The ‘Crime Scene’ Exhibition by a poet and a performance artist Alev Adil, who is one of our lecturer at the Faculty of Communication, opens on Monday the 17th of June at 19.00 at ARUCAD Art Space in Nicosia.
The scene of the crime is in Müftü Raci Efendi Street. It’s handy for the Police Station, a brief stroll from the gracious yellow stone elegance of the Law Courts, turn right towards Sarayönü. The Crime Scene is in a gallery, ARUCAD Art Space, and thus we can conclude it is a crime committed in the name of art, an art crime. Alev Adil’s multimedia exhibition Crime Scene/ Olay Yeri is a reconstruction of a crime scene, comprised entirely of real and virtual artefacts.

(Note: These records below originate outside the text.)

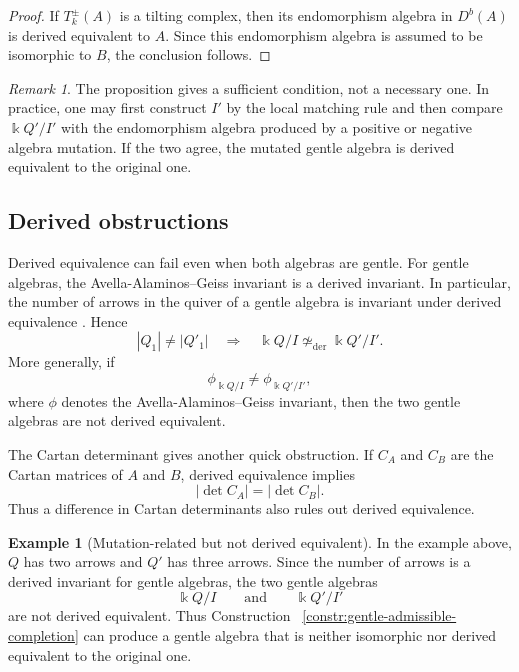 \documentclass[11pt]{article}
\newcommand{\K}{\Bbbk}
\theoremstyle{plain}
\theoremstyle{definition}
\newtheorem{example}[theorem]{Example}
\theoremstyle{remark}
\newtheorem{remark}[theorem]{Remark}
\begin{document}
\begin{proof}
If \(T_k^\pm(A)\) is a tilting complex, then its endomorphism algebra in
\(D^b(A)\) is derived equivalent to \(A\).  Since this endomorphism algebra is
assumed to be isomorphic to \(B\), the conclusion follows.
\end{proof}

\begin{remark}
The proposition gives a sufficient condition, not a necessary one.  In
practice, one may first construct \(I'\) by the local matching rule and then
compare \(\K Q'/I'\) with the endomorphism algebra produced by a positive or
negative algebra mutation.  If the two agree, the mutated gentle algebra is
derived equivalent to the original one.
\end{remark}

\subsection{Derived obstructions}

Derived equivalence can fail even when both algebras are gentle.  For gentle
algebras, the Avella-Alaminos--Geiss invariant is a derived invariant.  In
particular, the number of arrows in the quiver of a gentle algebra is invariant
under derived equivalence \cite{AvellaAlaminosGeiss}.  Hence
\[
  |Q_1|\neq |Q'_1|
  \quad\Longrightarrow\quad
  \K Q/I \not\simeq_{\mathrm{der}} \K Q'/I'.
\]
More generally, if
\[
  \phi_{\K Q/I}\neq \phi_{\K Q'/I'},
\]
where \(\phi\) denotes the Avella-Alaminos--Geiss invariant, then the two gentle
algebras are not derived equivalent.

The Cartan determinant gives another quick obstruction.  If \(C_A\) and
\(C_B\) are the Cartan matrices of \(A\) and \(B\), derived equivalence implies
\[
  |\det C_A|=|\det C_B|.
\]
Thus a difference in Cartan determinants also rules out derived equivalence.

\begin{example}[Mutation-related but not derived equivalent]
In the example above, \(Q\) has two arrows and \(Q'\) has three arrows.  Since
the number of arrows is a derived invariant for gentle algebras, the two gentle
algebras
\[
  \K Q/I
  \qquad\text{and}\qquad
  \K Q'/I'
\]
are not derived equivalent.  Thus Construction ~\ref{constr:gentle-admissible-completion}
can produce a gentle algebra that is neither isomorphic nor derived equivalent
to the original one.
\end{example}
\end{document}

Why are so many people of different ages and cultures all drawn so insistently to the murder mystery? The crime genre has been popular across different cultural contexts around the world, from high to low culture, from occident to orient: crime has fascinated literature, pulp fiction, cinema and television for over a century. Do we dream of solving the puzzle, like the detective, or of restoring order like the policeman? Do we see our own traumas and fears played out in the victim? Or do we fantasise seeking out revenge and transgression, like the criminal? Perhaps we are all of the above: the policeman, the victim, the accused? We choose our role, we play the game… and if it isn’t a game, well then, might it be art? Or life? Are they mutually exclusive?
The installation Crime Scene features a room, or a representation of bare life, a chair and a television. This is the detritus of an amor fati. The television is playing the film Towards the Meaning of Nowhere (Trieste, 2016. 2.54 minutes looped). There seems to have been a murder. There is a stain. Is it a work of art? There is discarded underwear, shoes, there are fragments of a real life, which might serve as clues.

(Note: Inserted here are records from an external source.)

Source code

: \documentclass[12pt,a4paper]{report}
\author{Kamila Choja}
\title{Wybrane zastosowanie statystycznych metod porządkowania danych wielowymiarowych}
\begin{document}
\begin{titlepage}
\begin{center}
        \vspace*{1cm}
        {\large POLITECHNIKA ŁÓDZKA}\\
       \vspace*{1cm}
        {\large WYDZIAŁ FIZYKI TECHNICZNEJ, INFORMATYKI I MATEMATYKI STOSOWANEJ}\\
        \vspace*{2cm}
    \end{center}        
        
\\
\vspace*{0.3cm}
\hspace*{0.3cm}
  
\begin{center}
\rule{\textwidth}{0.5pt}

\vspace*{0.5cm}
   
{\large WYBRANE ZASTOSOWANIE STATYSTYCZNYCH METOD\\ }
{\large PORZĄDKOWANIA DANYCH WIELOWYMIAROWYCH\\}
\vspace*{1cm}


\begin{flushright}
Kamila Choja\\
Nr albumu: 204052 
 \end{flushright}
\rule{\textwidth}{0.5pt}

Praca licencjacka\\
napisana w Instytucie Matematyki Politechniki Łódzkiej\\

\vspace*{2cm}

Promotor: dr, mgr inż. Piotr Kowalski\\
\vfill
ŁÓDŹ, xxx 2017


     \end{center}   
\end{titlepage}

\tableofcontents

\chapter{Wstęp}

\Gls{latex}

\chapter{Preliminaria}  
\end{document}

The objects on display in Evidence are mixture of personal detritus that become both mysterious and ritualistic through their juxtaposition and relationship to each other. The installation Interrogating the Object recounts the crime in still images, creating a narrative through an analogue slide show of 80 images, stills from webcams, childhood photographs, images with an eclectic and promiscuous range of cultural allusions from Chris Marker to Disney, Columbo to Robbe Grillet. The audio piece that accompanies the slide show uses poetry and pushes language to create a soundtrack for the crime scene.

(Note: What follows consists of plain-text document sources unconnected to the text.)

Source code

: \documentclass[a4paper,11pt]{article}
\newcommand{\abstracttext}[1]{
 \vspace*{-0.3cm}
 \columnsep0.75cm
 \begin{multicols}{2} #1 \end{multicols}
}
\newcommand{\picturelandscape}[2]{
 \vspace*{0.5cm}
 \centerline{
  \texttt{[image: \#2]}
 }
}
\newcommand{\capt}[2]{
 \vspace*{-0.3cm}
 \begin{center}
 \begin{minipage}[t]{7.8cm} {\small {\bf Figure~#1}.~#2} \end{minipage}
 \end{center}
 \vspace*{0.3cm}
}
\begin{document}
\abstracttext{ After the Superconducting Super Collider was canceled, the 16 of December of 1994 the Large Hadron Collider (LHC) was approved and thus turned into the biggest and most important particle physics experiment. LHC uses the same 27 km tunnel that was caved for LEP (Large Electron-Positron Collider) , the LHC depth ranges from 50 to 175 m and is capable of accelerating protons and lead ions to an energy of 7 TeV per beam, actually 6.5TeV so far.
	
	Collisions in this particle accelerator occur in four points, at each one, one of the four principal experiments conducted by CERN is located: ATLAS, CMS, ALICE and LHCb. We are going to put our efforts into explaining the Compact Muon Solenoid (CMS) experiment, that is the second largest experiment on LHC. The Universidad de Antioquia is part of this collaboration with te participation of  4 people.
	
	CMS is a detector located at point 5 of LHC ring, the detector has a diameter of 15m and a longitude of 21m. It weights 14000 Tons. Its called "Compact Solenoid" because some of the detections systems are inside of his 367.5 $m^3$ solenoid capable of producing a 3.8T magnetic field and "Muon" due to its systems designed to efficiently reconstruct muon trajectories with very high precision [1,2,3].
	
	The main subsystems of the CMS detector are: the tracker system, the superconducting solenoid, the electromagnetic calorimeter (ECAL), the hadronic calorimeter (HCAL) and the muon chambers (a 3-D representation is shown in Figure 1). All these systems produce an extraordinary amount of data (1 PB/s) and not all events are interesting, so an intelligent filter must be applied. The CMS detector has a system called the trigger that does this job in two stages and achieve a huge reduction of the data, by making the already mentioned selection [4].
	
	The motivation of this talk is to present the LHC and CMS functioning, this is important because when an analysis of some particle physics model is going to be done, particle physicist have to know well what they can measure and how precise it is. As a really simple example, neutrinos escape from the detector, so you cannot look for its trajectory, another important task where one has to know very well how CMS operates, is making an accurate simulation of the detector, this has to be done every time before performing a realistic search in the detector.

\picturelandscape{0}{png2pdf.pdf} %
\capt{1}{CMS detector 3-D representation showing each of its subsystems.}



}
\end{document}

Adil’s still digital collages engage with the varying visual vocabulary of different media, ranging from an aesthetics of pixellation and digital breakdown through a mise en abyme of digital surveillance to the postcard, street art and a magical fairy tale mirror. The images are arranged in ditychs and triptychs that allude to different kinds of stories and different ways of telling. The stories they tell are about war crimes, crimes of the heart, mythic and modern crimes.
Crime Scene is as personal as it is conceptual. The artist invites you to interrogate the objects and images gathered here, to read them as autobiography, because they are pieces and moments of her life. Or you can see the installation as an archive, a physical manifestation of the moment of query, of interrogating the artist’s imagined world through the artefacts of its construction. The subject is as fictive as she is real. She is yours to (re)create, and (re)arrange.
Alev Adil is a poet and performance artist, with a PhD in Multimedia Poetics and Expanded Life Writing from Central Saint Martins, University of the Arts. She has performed and exhibited internationally from Finland to Azerbaijan.
The exhibition can be visited at ARUCAD Art Space on Müftü Raci Efendi Street behind Nicosia Saray Hotel between 13.30-17.30 on weekdays and 10.00-13.30 on Saturdays until 1th of July 2019.